(WHAT THE TASK ASKS)
Within the entries below, find every line that has the string "name", then copy it.

START LISTED ENTRIES

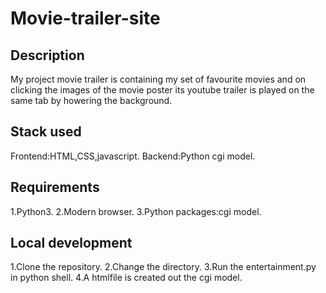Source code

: # Movie-trailer-site

## Description

My project movie trailer is containing my set of favourite movies and on clicking the images of the movie poster its youtube trailer is played on the same tab by howering the background.

## Stack used

Frontend:HTML,CSS,javascript.
Backend:Python cgi model.

## Requirements
 1.Python3.
 2.Modern browser.
 3.Python packages:cgi model.
 
## Local development
1.Clone the repository.
2.Change the directory.
3.Run the entertainment.py in python shell.
4.A htmlfile is created out the cgi model.
 
 

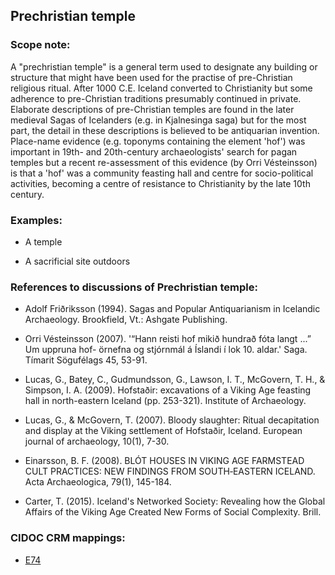 ## Prechristian temple

###  Scope note:
A "prechristian temple" is a general term used to designate any building or structure that might have been used for the practise of pre-Christian religious ritual. After 1000 C.E. Iceland converted to Christianity but some adherence to pre-Christian traditions presumably continued in private. Elaborate descriptions of pre-Christian temples are found in the later medieval Sagas of Icelanders (e.g. in Kjalnesinga saga) but for the most part, the detail in these descriptions is believed to be antiquarian invention. Place-name evidence (e.g. toponyms containing the element 'hof') was important in 19th- and 20th-century archaeologists' search for pagan temples but a recent re-assessment of this evidence (by Orri Vésteinsson) is that a 'hof' was a community feasting hall and centre for socio-political activities, becoming a centre of resistance to Christianity by the late 10th century.

### Examples:
* A temple

* A sacrificial site outdoors

### References to discussions of Prechristian temple:
* Adolf Friðriksson (1994). Sagas and Popular Antiquarianism in Icelandic Archaeology. Brookfield, Vt.: Ashgate Publishing.

* Orri Vésteinsson (2007). '“Hann reisti hof mikið hundrað fóta langt ...” Um uppruna hof- örnefna og stjórnmál á Íslandi í lok 10. aldar.' Saga. Tímarit Sögufélags 45, 53-91.

* Lucas, G., Batey, C., Gudmundsson, G., Lawson, I. T., McGovern, T. H., & Simpson, I. A. (2009). Hofstaðir: excavations of a Viking Age feasting hall in north-eastern Iceland (pp. 253-321). Institute of Archaeology.

* Lucas, G., & McGovern, T. (2007). Bloody slaughter: Ritual decapitation and display at the Viking settlement of Hofstaðir, Iceland. European journal of archaeology, 10(1), 7-30.

* Einarsson, B. F. (2008). BLÓT HOUSES IN VIKING AGE FARMSTEAD CULT PRACTICES: NEW FINDINGS FROM SOUTH‐EASTERN ICELAND. Acta Archaeologica, 79(1), 145-184.

* Carter, T. (2015). Iceland's Networked Society: Revealing how the Global Affairs of the Viking Age Created New Forms of Social Complexity. Brill.

### CIDOC CRM mappings:

* [E74](http://www.cidoc-crm.org/Entity/e74-group/version-6.2.2)

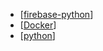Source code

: 
- [[firebase-python]]
- [[Docker]]
- [[python]]


[//begin]: # "Autogenerated link references for markdown compatibility"
[firebase-python]: ../../../../../c:/Users/t1ina/Desktop/foamcode/firebase-python.md "firebase-python"
[Docker]: ../../../../../c:/Users/t1ina/Desktop/foamcode/Docker.md "Docker"
[python]: ../../../../../c:/Users/t1ina/Desktop/foamcode/python.md "python"
[//end]: # "Autogenerated link references"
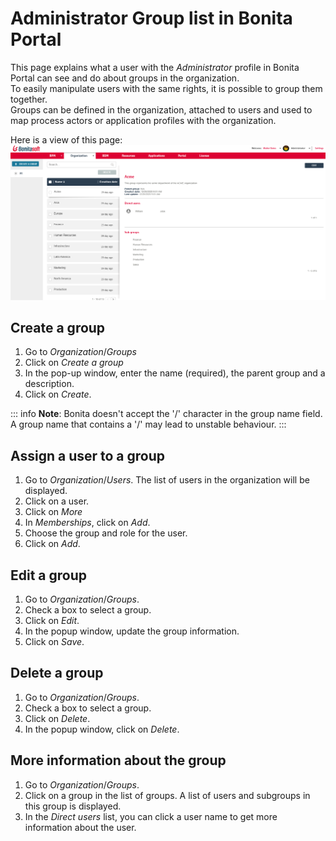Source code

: # Administrator Group list in Bonita Portal

This page explains what a user with the _Administrator_ profile in Bonita Portal can see and do about groups in the organization.  
To easily manipulate users with the same rights, it is possible to group them together.  
Groups can be defined in the organization, attached to users and used to map process actors or application profiles with the organization.

Here is a view of this page:
![Administrator groups list Portal](images/UI2021.1/groups-portal.png)<!--{.img-responsive}-->

## Create a group
1. Go to _Organization_/_Groups_
2. Click on _Create a group_
3. In the pop-up window, enter the name (required), the parent group and a description.
4. Click on _Create_.

::: info
**Note**: Bonita doesn't accept the '/' character in the group name field. A group name that contains a '/' may lead to unstable behaviour.
:::

## Assign a user to a group
1. Go to _Organization_/_Users_. The list of users in the organization will be displayed.
2. Click on a user.
3. Click on _More_
4. In _Memberships_, click on _Add_.
5. Choose the group and role for the user.
6. Click on _Add_.

## Edit a group
1. Go to _Organization_/_Groups_.
2. Check a box to select a group.
3. Click on _Edit_.
4. In the popup window, update the group information.
5. Click on _Save_.

## Delete a group
1. Go to _Organization_/_Groups_.
2. Check a box to select a group.
3. Click on _Delete_.
4. In the popup window, click on _Delete_.

## More information about the group
1. Go to _Organization_/_Groups_.
2. Click on a group in the list of groups. A list of users and subgroups in this group is displayed.
3. In the _Direct users_ list, you can click a user name to get more information about the user.
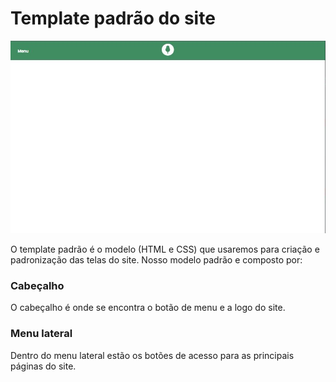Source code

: # Template padrão do site

![image](img/template.JPG)

O template padrão é o modelo (HTML e CSS) que usaremos para criação e padronização das telas do site.
Nosso modelo padrão e composto por:
### Cabeçalho
O cabeçalho é onde se encontra o botão de menu e a logo do site.
### Menu lateral
Dentro do menu lateral estão os botões de acesso para as principais páginas do site.
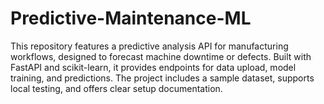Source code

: # Predictive-Maintenance-ML
This repository features a predictive analysis API for manufacturing workflows, designed to forecast machine downtime or defects. Built with FastAPI and scikit-learn, it provides endpoints for data upload, model training, and predictions. The project includes a sample dataset, supports local testing, and offers clear setup documentation.
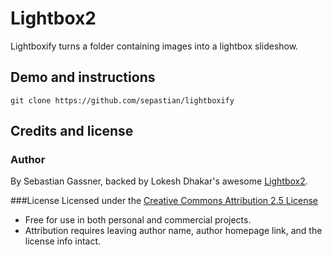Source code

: # Lightbox2

Lightboxify turns a folder containing images into a lightbox slideshow.

## Demo and instructions

`git clone https://github.com/sepastian/lightboxify`

## Credits and license

### Author
By Sebastian Gassner,
backed by Lokesh Dhakar's awesome
[Lightbox2](https://github.com/lokesh/lightbox2).

###License
Licensed under the [Creative Commons Attribution 2.5 License](http://creativecommons.org/licenses/by/2.5/)

* Free for use in both personal and commercial projects.
* Attribution requires leaving author name, author homepage link, and the license info intact.
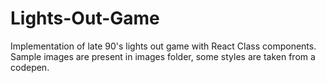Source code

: # Lights-Out-Game
Implementation of late 90's lights out game with React Class components. Sample images are present in images folder, some styles are taken from a codepen.
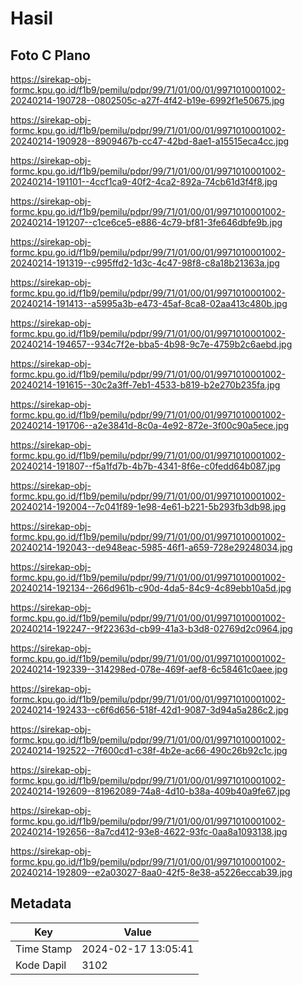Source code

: # Hasil

## Foto C Plano

https://sirekap-obj-formc.kpu.go.id/f1b9/pemilu/pdpr/99/71/01/00/01/9971010001002-20240214-190728--0802505c-a27f-4f42-b19e-6992f1e50675.jpg

https://sirekap-obj-formc.kpu.go.id/f1b9/pemilu/pdpr/99/71/01/00/01/9971010001002-20240214-190928--8909467b-cc47-42bd-8ae1-a15515eca4cc.jpg

https://sirekap-obj-formc.kpu.go.id/f1b9/pemilu/pdpr/99/71/01/00/01/9971010001002-20240214-191101--4ccf1ca9-40f2-4ca2-892a-74cb61d3f4f8.jpg

https://sirekap-obj-formc.kpu.go.id/f1b9/pemilu/pdpr/99/71/01/00/01/9971010001002-20240214-191207--c1ce6ce5-e886-4c79-bf81-3fe646dbfe9b.jpg

https://sirekap-obj-formc.kpu.go.id/f1b9/pemilu/pdpr/99/71/01/00/01/9971010001002-20240214-191319--c995ffd2-1d3c-4c47-98f8-c8a18b21363a.jpg

https://sirekap-obj-formc.kpu.go.id/f1b9/pemilu/pdpr/99/71/01/00/01/9971010001002-20240214-191413--a5995a3b-e473-45af-8ca8-02aa413c480b.jpg

https://sirekap-obj-formc.kpu.go.id/f1b9/pemilu/pdpr/99/71/01/00/01/9971010001002-20240214-194657--934c7f2e-bba5-4b98-9c7e-4759b2c6aebd.jpg

https://sirekap-obj-formc.kpu.go.id/f1b9/pemilu/pdpr/99/71/01/00/01/9971010001002-20240214-191615--30c2a3ff-7eb1-4533-b819-b2e270b235fa.jpg

https://sirekap-obj-formc.kpu.go.id/f1b9/pemilu/pdpr/99/71/01/00/01/9971010001002-20240214-191706--a2e3841d-8c0a-4e92-872e-3f00c90a5ece.jpg

https://sirekap-obj-formc.kpu.go.id/f1b9/pemilu/pdpr/99/71/01/00/01/9971010001002-20240214-191807--f5a1fd7b-4b7b-4341-8f6e-c0fedd64b087.jpg

https://sirekap-obj-formc.kpu.go.id/f1b9/pemilu/pdpr/99/71/01/00/01/9971010001002-20240214-192004--7c041f89-1e98-4e61-b221-5b293fb3db98.jpg

https://sirekap-obj-formc.kpu.go.id/f1b9/pemilu/pdpr/99/71/01/00/01/9971010001002-20240214-192043--de948eac-5985-46f1-a659-728e29248034.jpg

https://sirekap-obj-formc.kpu.go.id/f1b9/pemilu/pdpr/99/71/01/00/01/9971010001002-20240214-192134--266d961b-c90d-4da5-84c9-4c89ebb10a5d.jpg

https://sirekap-obj-formc.kpu.go.id/f1b9/pemilu/pdpr/99/71/01/00/01/9971010001002-20240214-192247--9f22363d-cb99-41a3-b3d8-02769d2c0964.jpg

https://sirekap-obj-formc.kpu.go.id/f1b9/pemilu/pdpr/99/71/01/00/01/9971010001002-20240214-192339--314298ed-078e-469f-aef8-6c58461c0aee.jpg

https://sirekap-obj-formc.kpu.go.id/f1b9/pemilu/pdpr/99/71/01/00/01/9971010001002-20240214-192433--c6f6d656-518f-42d1-9087-3d94a5a286c2.jpg

https://sirekap-obj-formc.kpu.go.id/f1b9/pemilu/pdpr/99/71/01/00/01/9971010001002-20240214-192522--7f600cd1-c38f-4b2e-ac66-490c26b92c1c.jpg

https://sirekap-obj-formc.kpu.go.id/f1b9/pemilu/pdpr/99/71/01/00/01/9971010001002-20240214-192609--81962089-74a8-4d10-b38a-409b40a9fe67.jpg

https://sirekap-obj-formc.kpu.go.id/f1b9/pemilu/pdpr/99/71/01/00/01/9971010001002-20240214-192656--8a7cd412-93e8-4622-93fc-0aa8a1093138.jpg

https://sirekap-obj-formc.kpu.go.id/f1b9/pemilu/pdpr/99/71/01/00/01/9971010001002-20240214-192809--e2a03027-8aa0-42f5-8e38-a5226eccab39.jpg


## Metadata

| Key        | Value               |
| ---------- | ------------------- |
| Time Stamp | 2024-02-17 13:05:41 |
| Kode Dapil | 3102                |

END LISTED ENTRIES

(OUTPUT FOR THIS TASK)
A "prechristian temple" is a general term used to designate any building or structure that might have been used for the practise of pre-Christian religious ritual. After 1000 C.E. Iceland converted to Christianity but some adherence to pre-Christian traditions presumably continued in private. Elaborate descriptions of pre-Christian temples are found in the later medieval Sagas of Icelanders (e.g. in Kjalnesinga saga) but for the most part, the detail in these descriptions is believed to be antiquarian invention. Place-name evidence (e.g. toponyms containing the element 'hof') was important in 19th- and 20th-century archaeologists' search for pagan temples but a recent re-assessment of this evidence (by Orri Vésteinsson) is that a 'hof' was a community feasting hall and centre for socio-political activities, becoming a centre of resistance to Christianity by the late 10th century.
3. In the pop-up window, enter the name (required), the parent group and a description.
**Note**: Bonita doesn't accept the '/' character in the group name field. A group name that contains a '/' may lead to unstable behaviour.
3. In the _Direct users_ list, you can click a user name to get more information about the user.
* Attribution requires leaving author name, author homepage link, and the license info intact.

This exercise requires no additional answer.